Erdoğan et Huduti tenus pour responsables de crimes de guerre et crimes d’État par le TPP

Déni du droit à l’autodétermination du peuple kurde, crimes de guerre et crimes d’État avec une responsabilité directe du Président Recep Erdoğan et du général Adem Huduti. C’est le verdict rendu par le Tribunal permanent des peuples sur la Turquie et les Kurdes, le 24 mai 2018 au Parlement européen à Bruxelles. Le Tribunal permanent des peuples (TPP) promeut le respect des droits fondamentaux en examinant les cas de violations graves et systématiques des droits de l’homme et des Conventions de Genève commis par des États ou des autorités non étatiques. C’est là une résistance au recul généralisé de ces droits et à leur violation répétée dans le monde. Dans son verdict le Tribunal Permanent des Peuples a reconnu comme crime d’État, les assassinats ciblés à Paris le 9 janvier 2013, de Sakine Cansiz, Fidan Dogan et Leyla Söylemez

déclare sur son blog Nils Andersson, éditeur–militant, cité comme témoin lors de la session du TPP des 15 et 16 mars 2018.

Nils Andersson, éditeur–militant

Nils Andersson est une figure, un combattant avec le livre comme seule arme, ce qui lui valut une vie mouvementée, la prison, l’exil, mais dont l’opiniâtreté fut exemplaire tout au long de sa vie. On peut citer un exemple entre mille : l’édition de “La Question”, d’Henri Alleg, militant du Parti communiste algérien, qui dénonçait les tortures auxquelles il avait été soumis dans le cadre de la guerre d’Algérie (1954/1962). Sorti le 17 février 1958 aux Editions de Minuit, l’ouvrage est saisi aussitôt et Nils Andersson, avec sa petite maison d’édition “La Cité Editeur”, installée à Lausanne, prend le relais, renouant ainsi avec l’époque de la Résistance, quand les maisons suisses prenaient le relais des ouvrages censurés en France. Cette victoire sera suivie de quelques autres. D’échecs aussi. La vie est un combat. Celle de Nils n’y échappe pas. Il n’est donc pas étonnant de le trouver aux côtés des Kurdes. Devant le TPP et lors d’une de la conférence de presse organisée à Paris le 5 janvier précédent, il a replacé le triple crime de la rue Lafayette dans la longue et triste histoire des crimes politiques perpétrés sur le sol français, qui se comptent par dizaines depuis la fin des années 50.

Opérations « Homo »

Le sens de ma déposition est de relever que de tels assassinats politiques s’ils ont un caractère exceptionnel par la gravité des faits, ne sont pas rares. Il paraît nécessaire en préalable de définir précisément la nature de ces actes criminels. Il s’agit d’assassinats ciblés, visant une ou des personnes à éliminer physiquement, en raison de leur fonction ou de leur rôle politique, de leur activité militante ou de ce qu’ils savent. Leur caractère ciblé fait qu’en France, depuis la guerre d’Algérie, situation dans laquelle ils furent une pratique usitée sous le couvert de « La Main Rouge », ces actions sont dénommées opérations « Homo », dans le sens qu’il ne s’agit pas d’un attentat aveugle, mais qu’elles visent une personne désignée.

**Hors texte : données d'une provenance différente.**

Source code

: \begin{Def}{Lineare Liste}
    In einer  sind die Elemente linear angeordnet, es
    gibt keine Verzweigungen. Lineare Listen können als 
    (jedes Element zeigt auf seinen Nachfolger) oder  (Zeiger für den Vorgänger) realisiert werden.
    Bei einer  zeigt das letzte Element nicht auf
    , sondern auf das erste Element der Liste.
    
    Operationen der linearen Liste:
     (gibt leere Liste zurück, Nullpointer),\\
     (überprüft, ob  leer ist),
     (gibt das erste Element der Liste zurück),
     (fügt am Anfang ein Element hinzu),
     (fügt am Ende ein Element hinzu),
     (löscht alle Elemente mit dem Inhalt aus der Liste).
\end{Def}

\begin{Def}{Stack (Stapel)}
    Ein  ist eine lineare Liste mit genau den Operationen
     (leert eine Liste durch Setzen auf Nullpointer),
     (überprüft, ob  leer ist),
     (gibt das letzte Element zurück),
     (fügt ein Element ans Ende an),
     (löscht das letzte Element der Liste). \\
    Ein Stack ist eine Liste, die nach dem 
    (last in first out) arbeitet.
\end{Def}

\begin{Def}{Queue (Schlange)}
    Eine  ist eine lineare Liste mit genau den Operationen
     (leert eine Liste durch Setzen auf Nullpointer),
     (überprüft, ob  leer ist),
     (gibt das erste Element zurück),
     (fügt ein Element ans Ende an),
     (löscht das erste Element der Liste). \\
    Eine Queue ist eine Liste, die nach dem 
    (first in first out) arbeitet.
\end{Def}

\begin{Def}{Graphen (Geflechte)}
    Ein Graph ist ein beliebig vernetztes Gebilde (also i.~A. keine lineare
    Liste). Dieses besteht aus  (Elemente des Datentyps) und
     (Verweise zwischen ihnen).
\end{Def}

Les assassinats ciblés ou opérations homo sont commandités par un État pour être commis dans les frontières d’un autre État. C’est là une pratique d’élimination physique des opposants ou adversaires politiques sans frontières, pratiquée par de nombreux États. Elle est officiellement tue et niée, cependant sa pratique n’est nullement une fake news, mais une cynique réalité. Ces opérations sont commanditées par des États et des services ou des officines parallèles qui agissent sous l’autorité d’un État. Ce sont donc des crimes d’État, ces crimes étant commis sur le territoire d’un État étranger, ils sont une violation du droit international et de la souveraineté territoriale de l’État où ils sont perpétrés. Et de conclure après une longue et intéressante démonstration,

les assassinats ciblés couvent un large champ idéologique et politique, mais force est de constater que le plus grand nombre de victimes sont des militants pour les droits sociaux et de libération de leur peuple comme Sakine Cansiz, Fidan Dogan, et Leyla Söylemez, militantes, victimes, le dossier judiciaire le démontre, d’un crime d’État commandité par l’État turc en violation du droit international et de la souveraineté territoriale de l’État français.